Utilisation des piles DMFC
Ce type de pile reste intéressant,
bien qu'il pose encore certains problèmes techniques.
On pense surtout à ce type de pile pour les piles miniatures ou micro-piles:
rechargeur de téléphone portable, ordinateur, camescopes; ces piles
pourraient remplacer les piles "normales" dans les divers appareils
électriques...C'est le cas de sociétés comme Mechanical
Technology, Medis qui veulent développer
et commercialiser des micro-piles pour des portables ou des agendas
électroniques. La société DuPont
qui s'est alliée avec Mechanical Technology travaille aussi avec H Power Corporation
sur des piles de 100 à 1000 Watts. Manhattan Scientific
Inc. croit en la percée des DMFC dans ce domaine du portable avec
des performances Wh/kg 5 fois supérieures à celles des piles Li-Ion.
Un autre domaine est l'automobile
(toujours en tant qu'auxiliaire): Energy Visions Inc. (EVI) a ainsi
construit une DMFC d'une puissance de 300W pouvant servir de générateur
auxiliaire pour un véhicule militaire. Le but d'EVI est de tenter de
s'introduire sur le marché des petits véhicules (voiture de golf, motos)

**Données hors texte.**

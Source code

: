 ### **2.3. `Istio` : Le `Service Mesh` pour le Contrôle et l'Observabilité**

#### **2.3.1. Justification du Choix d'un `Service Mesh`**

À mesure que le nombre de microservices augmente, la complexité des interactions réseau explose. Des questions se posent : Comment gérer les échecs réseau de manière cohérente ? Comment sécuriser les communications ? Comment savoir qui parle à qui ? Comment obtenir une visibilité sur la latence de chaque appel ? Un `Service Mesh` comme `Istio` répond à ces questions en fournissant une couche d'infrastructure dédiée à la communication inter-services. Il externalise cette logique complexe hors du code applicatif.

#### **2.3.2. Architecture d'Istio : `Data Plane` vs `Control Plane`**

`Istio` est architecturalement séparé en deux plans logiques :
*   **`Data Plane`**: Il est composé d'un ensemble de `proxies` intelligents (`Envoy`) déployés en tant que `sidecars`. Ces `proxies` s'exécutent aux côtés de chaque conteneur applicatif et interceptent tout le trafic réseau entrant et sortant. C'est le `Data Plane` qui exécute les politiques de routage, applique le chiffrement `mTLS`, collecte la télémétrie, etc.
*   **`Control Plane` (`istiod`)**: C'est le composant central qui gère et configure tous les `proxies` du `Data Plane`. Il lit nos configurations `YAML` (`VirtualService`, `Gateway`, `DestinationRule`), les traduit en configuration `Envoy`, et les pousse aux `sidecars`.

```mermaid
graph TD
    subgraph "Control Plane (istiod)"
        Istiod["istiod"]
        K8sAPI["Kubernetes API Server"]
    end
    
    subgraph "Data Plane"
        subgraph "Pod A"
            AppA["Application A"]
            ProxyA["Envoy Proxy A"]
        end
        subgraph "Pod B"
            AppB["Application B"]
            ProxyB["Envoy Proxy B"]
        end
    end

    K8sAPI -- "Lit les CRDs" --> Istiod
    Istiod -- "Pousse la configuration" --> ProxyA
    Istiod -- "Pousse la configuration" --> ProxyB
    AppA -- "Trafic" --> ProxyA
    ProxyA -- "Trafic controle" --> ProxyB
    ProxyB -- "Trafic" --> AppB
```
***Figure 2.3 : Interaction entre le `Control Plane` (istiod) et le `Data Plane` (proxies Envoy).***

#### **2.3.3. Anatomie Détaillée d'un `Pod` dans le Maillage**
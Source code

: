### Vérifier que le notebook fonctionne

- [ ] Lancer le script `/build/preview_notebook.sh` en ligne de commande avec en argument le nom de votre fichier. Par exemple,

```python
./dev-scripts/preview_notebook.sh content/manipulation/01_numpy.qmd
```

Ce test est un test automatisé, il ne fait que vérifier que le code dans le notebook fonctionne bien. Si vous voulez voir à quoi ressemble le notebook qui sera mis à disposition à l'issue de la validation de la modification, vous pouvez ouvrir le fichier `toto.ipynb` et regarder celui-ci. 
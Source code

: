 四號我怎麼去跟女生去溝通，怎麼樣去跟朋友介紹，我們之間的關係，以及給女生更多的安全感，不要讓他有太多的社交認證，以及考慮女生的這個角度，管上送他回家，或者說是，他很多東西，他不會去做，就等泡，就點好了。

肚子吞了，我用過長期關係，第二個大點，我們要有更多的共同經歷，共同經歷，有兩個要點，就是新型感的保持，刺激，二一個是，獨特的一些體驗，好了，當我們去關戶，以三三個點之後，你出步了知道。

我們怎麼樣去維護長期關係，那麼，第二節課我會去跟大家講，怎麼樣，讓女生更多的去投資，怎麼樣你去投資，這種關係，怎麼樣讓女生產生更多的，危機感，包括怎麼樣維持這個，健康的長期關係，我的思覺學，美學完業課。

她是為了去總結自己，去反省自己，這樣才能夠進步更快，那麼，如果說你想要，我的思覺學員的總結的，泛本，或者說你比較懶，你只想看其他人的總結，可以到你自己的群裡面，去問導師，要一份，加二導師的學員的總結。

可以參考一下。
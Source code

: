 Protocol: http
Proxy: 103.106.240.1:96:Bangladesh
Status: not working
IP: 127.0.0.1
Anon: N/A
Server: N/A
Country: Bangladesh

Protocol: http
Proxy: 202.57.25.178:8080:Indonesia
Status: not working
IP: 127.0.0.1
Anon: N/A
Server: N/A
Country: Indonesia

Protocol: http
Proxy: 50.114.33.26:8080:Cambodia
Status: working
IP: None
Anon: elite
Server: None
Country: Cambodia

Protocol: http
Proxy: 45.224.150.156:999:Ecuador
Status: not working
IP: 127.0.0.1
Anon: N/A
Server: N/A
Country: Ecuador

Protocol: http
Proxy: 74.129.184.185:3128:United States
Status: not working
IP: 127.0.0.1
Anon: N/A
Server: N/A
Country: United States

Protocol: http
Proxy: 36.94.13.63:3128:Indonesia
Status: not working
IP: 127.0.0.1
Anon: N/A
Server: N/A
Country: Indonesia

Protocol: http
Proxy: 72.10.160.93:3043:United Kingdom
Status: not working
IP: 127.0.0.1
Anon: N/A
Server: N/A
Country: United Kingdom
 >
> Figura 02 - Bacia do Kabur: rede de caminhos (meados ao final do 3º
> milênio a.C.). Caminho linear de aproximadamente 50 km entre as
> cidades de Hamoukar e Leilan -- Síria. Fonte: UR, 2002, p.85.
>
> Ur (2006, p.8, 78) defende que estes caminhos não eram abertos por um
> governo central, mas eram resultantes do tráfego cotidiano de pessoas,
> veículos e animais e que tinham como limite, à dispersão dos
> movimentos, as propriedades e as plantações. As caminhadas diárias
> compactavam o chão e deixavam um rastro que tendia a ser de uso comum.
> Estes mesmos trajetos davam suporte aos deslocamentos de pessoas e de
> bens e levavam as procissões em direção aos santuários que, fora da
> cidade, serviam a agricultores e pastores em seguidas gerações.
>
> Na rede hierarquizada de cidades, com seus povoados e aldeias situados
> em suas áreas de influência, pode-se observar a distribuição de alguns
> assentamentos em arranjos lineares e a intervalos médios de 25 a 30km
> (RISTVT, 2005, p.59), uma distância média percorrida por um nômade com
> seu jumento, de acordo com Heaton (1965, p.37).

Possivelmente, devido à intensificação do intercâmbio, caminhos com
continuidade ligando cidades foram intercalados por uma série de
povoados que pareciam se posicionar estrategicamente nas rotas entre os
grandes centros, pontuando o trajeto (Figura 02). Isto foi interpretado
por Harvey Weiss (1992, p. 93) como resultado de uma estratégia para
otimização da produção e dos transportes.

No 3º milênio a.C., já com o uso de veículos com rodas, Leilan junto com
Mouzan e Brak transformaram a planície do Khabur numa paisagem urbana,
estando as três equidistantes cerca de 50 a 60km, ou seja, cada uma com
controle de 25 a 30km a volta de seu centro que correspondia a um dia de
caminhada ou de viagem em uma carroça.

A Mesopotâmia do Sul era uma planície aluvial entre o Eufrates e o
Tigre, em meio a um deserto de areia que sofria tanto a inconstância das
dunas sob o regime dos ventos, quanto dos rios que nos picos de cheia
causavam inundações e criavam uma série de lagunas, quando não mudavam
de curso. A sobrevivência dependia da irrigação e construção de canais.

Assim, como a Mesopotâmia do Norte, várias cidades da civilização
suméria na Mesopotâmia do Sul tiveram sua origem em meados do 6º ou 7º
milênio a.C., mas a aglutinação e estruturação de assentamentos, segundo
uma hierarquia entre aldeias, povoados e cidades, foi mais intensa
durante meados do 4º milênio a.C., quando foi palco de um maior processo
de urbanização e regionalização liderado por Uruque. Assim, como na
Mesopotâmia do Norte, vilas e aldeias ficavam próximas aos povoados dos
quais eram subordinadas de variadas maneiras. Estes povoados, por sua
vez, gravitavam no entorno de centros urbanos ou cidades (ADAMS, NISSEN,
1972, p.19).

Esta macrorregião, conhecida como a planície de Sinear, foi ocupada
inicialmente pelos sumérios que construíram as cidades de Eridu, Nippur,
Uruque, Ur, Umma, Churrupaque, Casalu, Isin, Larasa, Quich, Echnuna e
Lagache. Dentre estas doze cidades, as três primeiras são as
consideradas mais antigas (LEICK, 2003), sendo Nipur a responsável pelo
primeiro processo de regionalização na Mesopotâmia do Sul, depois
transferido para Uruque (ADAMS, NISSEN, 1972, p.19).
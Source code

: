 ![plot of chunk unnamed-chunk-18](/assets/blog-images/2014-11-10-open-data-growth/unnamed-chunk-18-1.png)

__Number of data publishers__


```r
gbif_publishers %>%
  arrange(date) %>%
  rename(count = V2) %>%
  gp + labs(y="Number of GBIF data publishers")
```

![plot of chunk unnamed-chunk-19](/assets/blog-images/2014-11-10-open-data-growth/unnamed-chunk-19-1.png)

voire des systèmes hybrides. On voit aussi apparaître des piles pour
les vélos électriques...
Sur le plan stationnaire, les DMFC
pourraient aussi avoir quelques applications mais limitées car elles
entrent en concurrence directe avec les PEMFC: on peut les voir comme
sources de secours pour des villages isolés. Dans ce même domaine, EVI
s'intéresse aussi à la recharge des batteries pour les militaires.